13.2. The party claiming a failure or delay in performance under this Agreement due to force majeure must promptly notify the other party in writing.  In the event that any such force majeure failure or delay continues for a period of more than ten (10) business days, the other party may, upon written notice to the other party, have the option of terminating this Agreement without incurring additional liability.

14. Assignment and Amendment.

14.1. Company may not assign this Agreement or any interest, payment or rights under this Agreement for any reason, without Issuer’s prior written consent.  Issuer may, in its sole discretion, assign this Agreement and its obligations, transfer any right or delegate any duty of performance under this credit Agreement without further notice.
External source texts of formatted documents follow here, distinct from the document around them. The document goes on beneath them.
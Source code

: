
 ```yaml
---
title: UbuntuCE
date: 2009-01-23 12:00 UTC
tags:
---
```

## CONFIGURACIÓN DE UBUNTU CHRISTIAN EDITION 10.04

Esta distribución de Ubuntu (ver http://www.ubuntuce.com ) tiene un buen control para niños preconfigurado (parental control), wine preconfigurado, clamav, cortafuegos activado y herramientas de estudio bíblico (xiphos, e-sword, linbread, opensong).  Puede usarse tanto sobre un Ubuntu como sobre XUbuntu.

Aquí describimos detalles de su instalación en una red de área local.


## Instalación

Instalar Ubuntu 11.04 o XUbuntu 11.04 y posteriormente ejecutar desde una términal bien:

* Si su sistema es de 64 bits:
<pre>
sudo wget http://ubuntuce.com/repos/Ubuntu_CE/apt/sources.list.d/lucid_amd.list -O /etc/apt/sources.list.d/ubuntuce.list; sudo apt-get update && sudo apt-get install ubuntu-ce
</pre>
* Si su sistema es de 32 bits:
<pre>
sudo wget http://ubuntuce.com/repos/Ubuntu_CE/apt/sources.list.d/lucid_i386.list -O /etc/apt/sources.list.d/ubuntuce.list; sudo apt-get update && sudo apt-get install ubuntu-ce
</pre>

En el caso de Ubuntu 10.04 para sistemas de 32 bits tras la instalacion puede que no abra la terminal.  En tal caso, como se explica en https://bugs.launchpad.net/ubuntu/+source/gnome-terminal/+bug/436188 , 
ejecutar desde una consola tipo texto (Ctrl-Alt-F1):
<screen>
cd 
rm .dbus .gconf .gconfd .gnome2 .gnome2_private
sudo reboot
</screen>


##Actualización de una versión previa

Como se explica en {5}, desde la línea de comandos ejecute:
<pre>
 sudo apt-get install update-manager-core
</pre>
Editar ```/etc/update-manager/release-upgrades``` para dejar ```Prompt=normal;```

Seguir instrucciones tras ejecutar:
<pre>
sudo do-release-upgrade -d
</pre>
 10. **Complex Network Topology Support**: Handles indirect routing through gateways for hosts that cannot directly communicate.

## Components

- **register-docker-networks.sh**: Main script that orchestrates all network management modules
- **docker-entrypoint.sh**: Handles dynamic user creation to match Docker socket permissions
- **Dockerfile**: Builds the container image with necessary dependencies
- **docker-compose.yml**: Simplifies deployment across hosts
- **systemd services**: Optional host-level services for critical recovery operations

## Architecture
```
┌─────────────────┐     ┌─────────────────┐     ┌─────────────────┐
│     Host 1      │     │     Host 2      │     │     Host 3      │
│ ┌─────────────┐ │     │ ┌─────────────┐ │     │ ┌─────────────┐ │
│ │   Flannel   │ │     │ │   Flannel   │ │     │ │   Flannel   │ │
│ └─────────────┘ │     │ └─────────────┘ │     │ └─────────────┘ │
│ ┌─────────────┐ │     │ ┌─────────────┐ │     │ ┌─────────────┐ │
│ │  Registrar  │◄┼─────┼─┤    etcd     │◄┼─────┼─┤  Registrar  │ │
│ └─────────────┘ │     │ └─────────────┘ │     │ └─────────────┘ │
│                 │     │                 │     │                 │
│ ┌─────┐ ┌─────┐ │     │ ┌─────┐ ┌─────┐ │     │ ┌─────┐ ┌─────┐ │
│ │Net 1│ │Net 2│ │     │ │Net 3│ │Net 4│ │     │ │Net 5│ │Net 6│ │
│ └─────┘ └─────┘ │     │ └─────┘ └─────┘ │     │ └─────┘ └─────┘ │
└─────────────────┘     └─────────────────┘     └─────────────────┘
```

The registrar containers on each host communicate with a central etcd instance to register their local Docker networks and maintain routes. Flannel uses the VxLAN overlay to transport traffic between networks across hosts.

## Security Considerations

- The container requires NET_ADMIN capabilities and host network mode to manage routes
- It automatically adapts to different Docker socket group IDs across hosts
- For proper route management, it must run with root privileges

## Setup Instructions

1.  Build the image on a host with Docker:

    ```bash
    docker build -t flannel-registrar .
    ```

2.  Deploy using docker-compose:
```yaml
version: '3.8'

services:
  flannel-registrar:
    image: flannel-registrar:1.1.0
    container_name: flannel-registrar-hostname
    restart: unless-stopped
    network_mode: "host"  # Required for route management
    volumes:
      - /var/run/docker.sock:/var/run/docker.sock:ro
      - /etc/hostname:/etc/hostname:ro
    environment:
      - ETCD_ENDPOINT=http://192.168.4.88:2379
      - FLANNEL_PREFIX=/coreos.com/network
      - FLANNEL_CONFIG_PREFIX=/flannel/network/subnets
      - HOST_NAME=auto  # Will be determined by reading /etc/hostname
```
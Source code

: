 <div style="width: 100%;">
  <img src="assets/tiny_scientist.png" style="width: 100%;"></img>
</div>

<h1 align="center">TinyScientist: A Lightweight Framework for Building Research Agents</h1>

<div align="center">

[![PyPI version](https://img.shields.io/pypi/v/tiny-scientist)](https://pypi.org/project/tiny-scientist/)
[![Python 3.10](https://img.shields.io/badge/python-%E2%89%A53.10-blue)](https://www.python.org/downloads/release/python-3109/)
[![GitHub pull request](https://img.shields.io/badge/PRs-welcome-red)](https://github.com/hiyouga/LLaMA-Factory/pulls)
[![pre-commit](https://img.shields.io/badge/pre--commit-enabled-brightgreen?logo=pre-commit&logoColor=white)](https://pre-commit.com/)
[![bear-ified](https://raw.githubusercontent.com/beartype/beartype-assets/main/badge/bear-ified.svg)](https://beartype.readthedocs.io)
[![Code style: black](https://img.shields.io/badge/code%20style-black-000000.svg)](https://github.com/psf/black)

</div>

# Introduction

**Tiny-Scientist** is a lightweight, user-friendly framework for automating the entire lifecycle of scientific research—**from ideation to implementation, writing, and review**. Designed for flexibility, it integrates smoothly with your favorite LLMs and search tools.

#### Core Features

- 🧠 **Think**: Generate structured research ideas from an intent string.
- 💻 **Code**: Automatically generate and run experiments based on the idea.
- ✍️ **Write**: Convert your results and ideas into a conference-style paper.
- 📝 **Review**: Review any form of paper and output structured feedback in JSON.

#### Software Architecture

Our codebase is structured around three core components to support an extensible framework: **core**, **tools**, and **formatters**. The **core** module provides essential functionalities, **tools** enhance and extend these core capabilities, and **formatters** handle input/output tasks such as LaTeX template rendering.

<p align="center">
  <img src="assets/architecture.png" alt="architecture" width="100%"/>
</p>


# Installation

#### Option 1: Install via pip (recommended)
The person or entity(ies) to whom Issuer makes any such assignment is entitled to all of Issuer’s rights under this Agreement, to the extent that those rights were assigned. 14.2. You agree that we may change our rates, charges, and other terms of this Agreement (including our Fee Schedule), as well as introduce new terms and fees (such as delinquency charges, insufficient funds charges and supplemental processing fees) when permitted under applicable law, provided you are given advance written notice by us.  Any such amendments will apply to the then existing balance of your account to the extent permitted or required by applicable law.

15. Covenants.

15.1. The parties represent and warrant that this Agreement constitutes the legal, valid, binding, and enforceable agreement of each party, and its execution and performance of this Agreement:  (i) does not constitute a breach of any agreement of either party with any other party, or of any duty arising in law or equity: (ii) does not violate any law, rule or regulation applicable to it; (iii) is within the party's corporate powers; and (iv) has been authorized by all necessary corporate action of the parties.  Company agrees to provide any evidence of corporate (or other organizational) existence and authorization that Issuer may reasonably request.
15.2. For Issuer’s continued compliance with banking regulations and credit underwriting standards, Company will provide Issuer with advance written notice of:  (i) any change in Company’s legal structure or legal name; (ii) any consolidation, merger or sale of a substantial part of Company’s assets; or (iii) any change of control of Company.  Issuer reserves the right to make any necessary modifications to the Account terms based upon changes made by Company as referenced above.
15.3. As part of Issuer’s commitment to customer service, its managers periodically will monitor telephone communications between its employees and its customers to ensure that our high quality service standards are maintained.  Company consents to such monitoring and recording of telephone communications and agrees to notify employees who may be in telephone contact with Issuer’s representatives that periodic monitoring of conversations will occur.   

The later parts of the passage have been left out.